Segment Start: Information provided

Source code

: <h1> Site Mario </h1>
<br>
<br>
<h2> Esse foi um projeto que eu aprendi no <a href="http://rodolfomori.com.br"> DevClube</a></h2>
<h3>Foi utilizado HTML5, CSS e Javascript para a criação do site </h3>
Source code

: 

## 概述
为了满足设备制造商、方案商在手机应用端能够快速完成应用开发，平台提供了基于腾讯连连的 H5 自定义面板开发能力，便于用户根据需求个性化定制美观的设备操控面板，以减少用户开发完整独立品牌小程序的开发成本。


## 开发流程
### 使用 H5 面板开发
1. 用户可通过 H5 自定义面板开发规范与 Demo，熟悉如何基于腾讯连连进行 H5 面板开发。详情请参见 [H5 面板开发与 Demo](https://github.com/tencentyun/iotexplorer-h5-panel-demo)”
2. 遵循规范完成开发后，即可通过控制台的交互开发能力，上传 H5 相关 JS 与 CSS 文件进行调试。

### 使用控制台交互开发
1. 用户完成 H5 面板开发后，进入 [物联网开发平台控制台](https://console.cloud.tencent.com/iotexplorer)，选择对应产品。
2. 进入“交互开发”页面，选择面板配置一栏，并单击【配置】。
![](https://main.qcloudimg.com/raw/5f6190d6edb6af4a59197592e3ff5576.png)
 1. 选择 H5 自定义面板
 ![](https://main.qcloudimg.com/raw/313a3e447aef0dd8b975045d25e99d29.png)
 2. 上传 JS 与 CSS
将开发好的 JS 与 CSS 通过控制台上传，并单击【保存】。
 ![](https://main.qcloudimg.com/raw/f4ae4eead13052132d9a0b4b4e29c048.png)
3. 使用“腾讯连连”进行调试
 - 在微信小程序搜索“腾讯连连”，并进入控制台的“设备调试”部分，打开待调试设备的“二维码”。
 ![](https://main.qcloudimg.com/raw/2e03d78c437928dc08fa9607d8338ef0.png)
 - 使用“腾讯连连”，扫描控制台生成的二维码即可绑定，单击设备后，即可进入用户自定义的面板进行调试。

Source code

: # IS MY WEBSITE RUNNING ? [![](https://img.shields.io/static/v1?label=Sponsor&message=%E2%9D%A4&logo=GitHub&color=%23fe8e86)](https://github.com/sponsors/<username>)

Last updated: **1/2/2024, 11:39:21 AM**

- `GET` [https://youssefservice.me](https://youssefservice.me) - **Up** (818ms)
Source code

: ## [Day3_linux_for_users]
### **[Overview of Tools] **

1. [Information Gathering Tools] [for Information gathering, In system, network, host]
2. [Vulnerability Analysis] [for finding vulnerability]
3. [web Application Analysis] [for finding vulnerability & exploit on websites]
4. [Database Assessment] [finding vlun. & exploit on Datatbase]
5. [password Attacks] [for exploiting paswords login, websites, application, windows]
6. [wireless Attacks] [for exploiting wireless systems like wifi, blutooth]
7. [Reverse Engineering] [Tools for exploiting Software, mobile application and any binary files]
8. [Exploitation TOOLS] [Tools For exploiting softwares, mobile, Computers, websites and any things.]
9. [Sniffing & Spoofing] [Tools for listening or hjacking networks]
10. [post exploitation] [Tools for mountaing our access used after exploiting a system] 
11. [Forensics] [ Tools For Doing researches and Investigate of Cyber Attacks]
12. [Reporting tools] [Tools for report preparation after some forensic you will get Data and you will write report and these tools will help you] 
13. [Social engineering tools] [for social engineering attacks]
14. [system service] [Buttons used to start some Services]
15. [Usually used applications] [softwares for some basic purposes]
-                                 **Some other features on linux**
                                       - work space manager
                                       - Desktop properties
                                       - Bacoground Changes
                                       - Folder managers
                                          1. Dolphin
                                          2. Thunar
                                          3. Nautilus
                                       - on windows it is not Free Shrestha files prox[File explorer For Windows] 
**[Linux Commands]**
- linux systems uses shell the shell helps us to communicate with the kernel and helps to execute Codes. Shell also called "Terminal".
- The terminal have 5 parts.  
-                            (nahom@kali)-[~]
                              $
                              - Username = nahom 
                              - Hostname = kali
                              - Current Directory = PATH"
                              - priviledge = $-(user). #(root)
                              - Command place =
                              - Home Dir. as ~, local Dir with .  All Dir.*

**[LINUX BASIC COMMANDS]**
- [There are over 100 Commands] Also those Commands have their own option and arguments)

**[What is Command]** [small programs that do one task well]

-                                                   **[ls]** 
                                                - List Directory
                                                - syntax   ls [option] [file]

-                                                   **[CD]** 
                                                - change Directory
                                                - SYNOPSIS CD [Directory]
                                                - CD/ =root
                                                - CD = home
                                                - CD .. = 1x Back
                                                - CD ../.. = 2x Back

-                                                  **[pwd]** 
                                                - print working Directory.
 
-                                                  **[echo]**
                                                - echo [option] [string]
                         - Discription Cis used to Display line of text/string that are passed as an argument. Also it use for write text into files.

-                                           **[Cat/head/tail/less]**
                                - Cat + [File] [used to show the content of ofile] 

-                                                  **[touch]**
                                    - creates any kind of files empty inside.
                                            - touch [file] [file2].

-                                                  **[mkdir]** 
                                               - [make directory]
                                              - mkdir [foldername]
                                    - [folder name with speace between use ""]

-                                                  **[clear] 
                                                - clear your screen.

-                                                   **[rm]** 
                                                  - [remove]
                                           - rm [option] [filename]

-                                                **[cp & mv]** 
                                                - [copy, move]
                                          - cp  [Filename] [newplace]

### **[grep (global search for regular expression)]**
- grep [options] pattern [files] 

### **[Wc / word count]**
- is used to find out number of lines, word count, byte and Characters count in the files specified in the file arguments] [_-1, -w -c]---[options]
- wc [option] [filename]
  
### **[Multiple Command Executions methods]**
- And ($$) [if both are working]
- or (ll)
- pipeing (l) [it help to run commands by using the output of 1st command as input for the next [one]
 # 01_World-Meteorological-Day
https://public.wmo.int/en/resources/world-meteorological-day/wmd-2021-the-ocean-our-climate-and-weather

Segment End: Information provided

§ **Problem details**
If a line in the records above holds the string "working", copy it.

§ **Answer box**
                                                - print working Directory.
- And ($$) [if both are working]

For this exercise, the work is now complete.